Certain cell types like monocytes, granulocytes, and adherent cell lines tend to be sticky and form aggregates. These aggregates will plug the instrument (a 77um aggregate will not go through a 76um jet). If you can "see" anything in your sample tube, it probably means that the cells have aggregated. Those samples must be filtered with nylon mesh to remove the aggregates or dispersed by some other method before running on the flow cytometer. Add 0.02mg/ml DNase type IIS to all cell preparation steps, including wash steps, to eliminate free DNA from broken cells that leads to aggregation. Cations must be availible to the DNase in order to work properly (i.e., avoid using EDTA). A commercial product, Accumax, has been developed for the specific purpose of keeping cells from clumping. Other sources of large debris such as solid tissue should also be filtered with nylon mesh. In general, anything that you can "see" in the sample tube is too big to go through the instrument.
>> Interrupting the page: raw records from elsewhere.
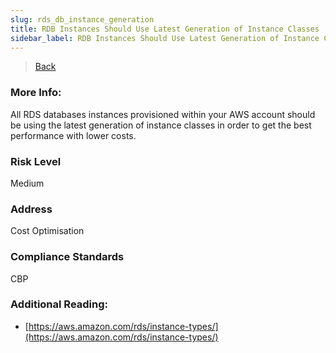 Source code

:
 ```yaml
---
slug: rds_db_instance_generation
title: RDB Instances Should Use Latest Generation of Instance Classes
sidebar_label: RDB Instances Should Use Latest Generation of Instance Classes
---
```

> [Back](../../rdsmonitoring)

### More Info:
All RDS databases instances provisioned within your AWS account should be using the latest generation of instance classes in order to get the best performance with lower costs.

### Risk Level
Medium

### Address
Cost Optimisation

### Compliance Standards
CBP

### Additional Reading:
- [https://aws.amazon.com/rds/instance-types/](https://aws.amazon.com/rds/instance-types/) 

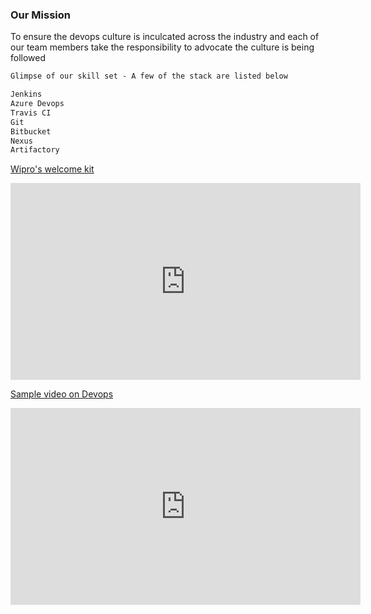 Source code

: ### Our Mission
	
To ensure the devops culture is inculcated across the industry and each of our team members take the responsibility to advocate the culture is being followed

```markdown
Glimpse of our skill set - A few of the stack are listed below

Jenkins
Azure Devops
Travis CI
Git
Bitbucket
Nexus
Artifactory

```
[Wipro's welcome kit](https://www.youtube.com/watch?v=SXTLrjgXRzw)

<iframe width="560" height="315" src="https://www.youtube.com/embed/SXTLrjgXRzw" title="YouTube video player" frameborder="0" allow="accelerometer; autoplay; clipboard-write; encrypted-media; gyroscope; picture-in-picture" allowfullscreen></iframe>

[Sample video on Devops](https://www.youtube.com/watch?v=SOtC1VLZKm4&t=107s)

<iframe width="560" height="315" src="https://www.youtube.com/embed/SOtC1VLZKm4" title="YouTube video player" frameborder="0" allow="accelerometer; autoplay; clipboard-write; encrypted-media; gyroscope; picture-in-picture" allowfullscreen></iframe>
Just prior to sorting, cells should be filtered through nylon mesh. 70µm mesh filters (Falcon 352350) available through Biochem Stores are recommended. Filtering cells greatly reduces the probability of plugging the instrument during sorting. As a general rule, we will not sort unfiltered samples. We want to insure a successful sort and once the instrument is plugged, it may take as long as an hour to bring the instrument back to its original configuration. Time used to unplug the nozzle and bring the instrument back to sorting status may use up your scheduled time.

Phenyl Red

Resuspension of cells in media containing phenyl red should be avoided whenever possible. Phenyl red may increase the background fluorescence of cells.
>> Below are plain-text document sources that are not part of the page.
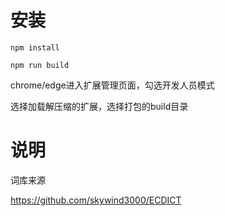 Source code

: # 安装

```
npm install
```

```
npm run build
```

chrome/edge进入扩展管理页面，勾选开发人员模式

选择加载解压缩的扩展，选择打包的build目录

# 说明

词库来源

https://github.com/skywind3000/ECDICT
Fixing Cells with Formaldehyde and Increased Autofluorescence

When fixing cells for immunofluorescent experiments with formaldehyde, a common problem is increased autofluorescence. The resultant decrease in separation between the negative and positive populations can render some experiments useless. The most common reason for increased autofluorescence is pH drift of the formaldehyde. It is important that correct pH is established in fresh formaldehyde and that pH is monitored as the fixative solution ages.